Session Management
SparkSession
SparklessSession implementation for Sparkless.
This module provides a complete mock implementation of PySpark’s SparkSession that behaves identically to the real SparkSession for testing and development. It includes session management, DataFrame creation, SQL operations, and catalog management without requiring a JVM or actual Spark installation.
- Key Features:
Complete PySpark SparkSession API compatibility
DataFrame creation from various data sources
SQL query parsing and execution
Catalog operations (databases, tables)
Configuration management
Session lifecycle management
Example
>>> from sparkless.sql import SparkSession
>>> spark = SparkSession("MyApp")
>>> data = [{"name": "Alice", "age": 25}]
>>> df = spark.createDataFrame(data)
>>> df.show()
DataFrame[1 rows, 2 columns]
age name
25 Alice
>>> spark.sql("CREATE DATABASE test")
SparkContext
SparklessContext implementation for Sparkless.
This module provides a mock implementation of PySpark’s SparkContext that behaves identically to the real SparkContext for testing and development. It includes context management, JVM simulation, and logging without requiring a JVM or actual Spark installation.
- Key Features:
Complete PySpark SparkContext API compatibility
JVM context simulation
Log level management
Application name management
Context lifecycle management
Example
>>> from sparkless.session import SparkContext
>>> sc = SparkContext("MyApp")
>>> sc.setLogLevel("WARN")
>>> print(sc.appName)
MyApp
- class sparkless.session.context.MockJVMFunctions[source]
Bases:
objectMock JVM functions for testing without actual JVM.
Initialize mock JVM functions.
- class sparkless.session.context.JVMContext[source]
Bases:
objectMock JVM context for testing without actual JVM.
Initialize mock JVM context.
- class sparkless.session.context.SparkContext(app_name='SparklessApp')[source]
Bases:
objectSparklessContext for testing without PySpark.

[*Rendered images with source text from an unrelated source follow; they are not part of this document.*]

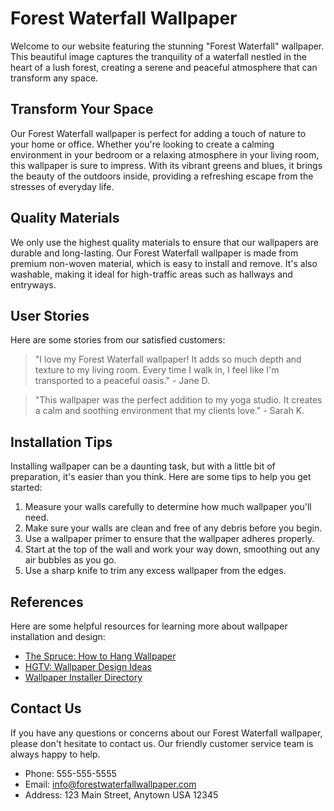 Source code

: <!--
Write me content for website with wallpaper which alt text is:

"A waterfall in the forest"

The name/title of the page should not be 1:1 copy of the alt text but rather a real content of the website which is using this wallpaper.

- Use markdown format
- Start with the heading
- The content should look like a real website
- Include real sections like references, contact, user stories, etc. use things relevant to the page purpose.
- Feel free to use structure like headings, bullets, numbering, blockquotes, paragraphs, horizontal lines, etc.
- You can use formatting like bold or _italic_
- You can include UTF-8 emojis
- Links should be only #hash anchors (and you can refer to the document itself)
- Do not include images
-->

<!--font:Open Sans-->

# Forest Waterfall Wallpaper

Welcome to our website featuring the stunning "Forest Waterfall" wallpaper. This beautiful image captures the tranquility of a waterfall nestled in the heart of a lush forest, creating a serene and peaceful atmosphere that can transform any space.

## Transform Your Space

Our Forest Waterfall wallpaper is perfect for adding a touch of nature to your home or office. Whether you're looking to create a calming environment in your bedroom or a relaxing atmosphere in your living room, this wallpaper is sure to impress. With its vibrant greens and blues, it brings the beauty of the outdoors inside, providing a refreshing escape from the stresses of everyday life.

## Quality Materials

We only use the highest quality materials to ensure that our wallpapers are durable and long-lasting. Our Forest Waterfall wallpaper is made from premium non-woven material, which is easy to install and remove. It's also washable, making it ideal for high-traffic areas such as hallways and entryways.

## User Stories

Here are some stories from our satisfied customers:

> "I love my Forest Waterfall wallpaper! It adds so much depth and texture to my living room. Every time I walk in, I feel like I'm transported to a peaceful oasis." - Jane D.

> "This wallpaper was the perfect addition to my yoga studio. It creates a calm and soothing environment that my clients love." - Sarah K.

## Installation Tips

Installing wallpaper can be a daunting task, but with a little bit of preparation, it's easier than you think. Here are some tips to help you get started:

1. Measure your walls carefully to determine how much wallpaper you'll need.
2. Make sure your walls are clean and free of any debris before you begin.
3. Use a wallpaper primer to ensure that the wallpaper adheres properly.
4. Start at the top of the wall and work your way down, smoothing out any air bubbles as you go.
5. Use a sharp knife to trim any excess wallpaper from the edges.

## References

Here are some helpful resources for learning more about wallpaper installation and design:

-   [The Spruce: How to Hang Wallpaper](#)
-   [HGTV: Wallpaper Design Ideas](#)
-   [Wallpaper Installer Directory](#)

## Contact Us

If you have any questions or concerns about our Forest Waterfall wallpaper, please don't hesitate to contact us. Our friendly customer service team is always happy to help.

-   Phone: 555-555-5555
-   Email: info@forestwaterfallwallpaper.com
-   Address: 123 Main Street, Anytown USA 12345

Provides a comprehensive mock implementation of PySpark’s SparkContext that supports all major operations including context management, logging, and JVM simulation without requiring actual Spark installation.
- app_name
Application name for the Spark context.
- _jvm
JVM context for JVM operations.
Example
>>> sc = SparkContext("MyApp") >>> sc.setLogLevel("WARN") >>> print(sc.appName) MyApp
- Parameters:
app_name (
str)
Initialize SparkContext.
- Parameters:
app_name (
str) – Name of the Spark application.
- __init__(app_name='SparklessApp')[source]
Initialize SparkContext.
- Parameters:
app_name (
str) – Name of the Spark application.
- property jvm: JVMContext
Get JVM context.
- Returns:
JVM context instance.
- stop()[source]
Stop the Spark context.
In a real Spark context, this would stop the Spark application. This is a mock implementation.
- Return type:
Configuration
Configuration management for Sparkless.
This module provides configuration management for Sparkless, including session configuration, runtime settings, and environment-specific configurations.
- Key Features:
Complete PySpark SparkConf API compatibility
Configuration validation and type checking
Environment-specific settings
Configuration builder pattern
Runtime configuration updates
Example
>>> from sparkless.session.config import Configuration
>>> conf = Configuration()
>>> conf.set("spark.app.name", "MyApp")
>>> conf.get("spark.app.name")
'MyApp'
- class sparkless.session.config.configuration.Configuration[source]
Bases:
objectSparklessConf for configuration management.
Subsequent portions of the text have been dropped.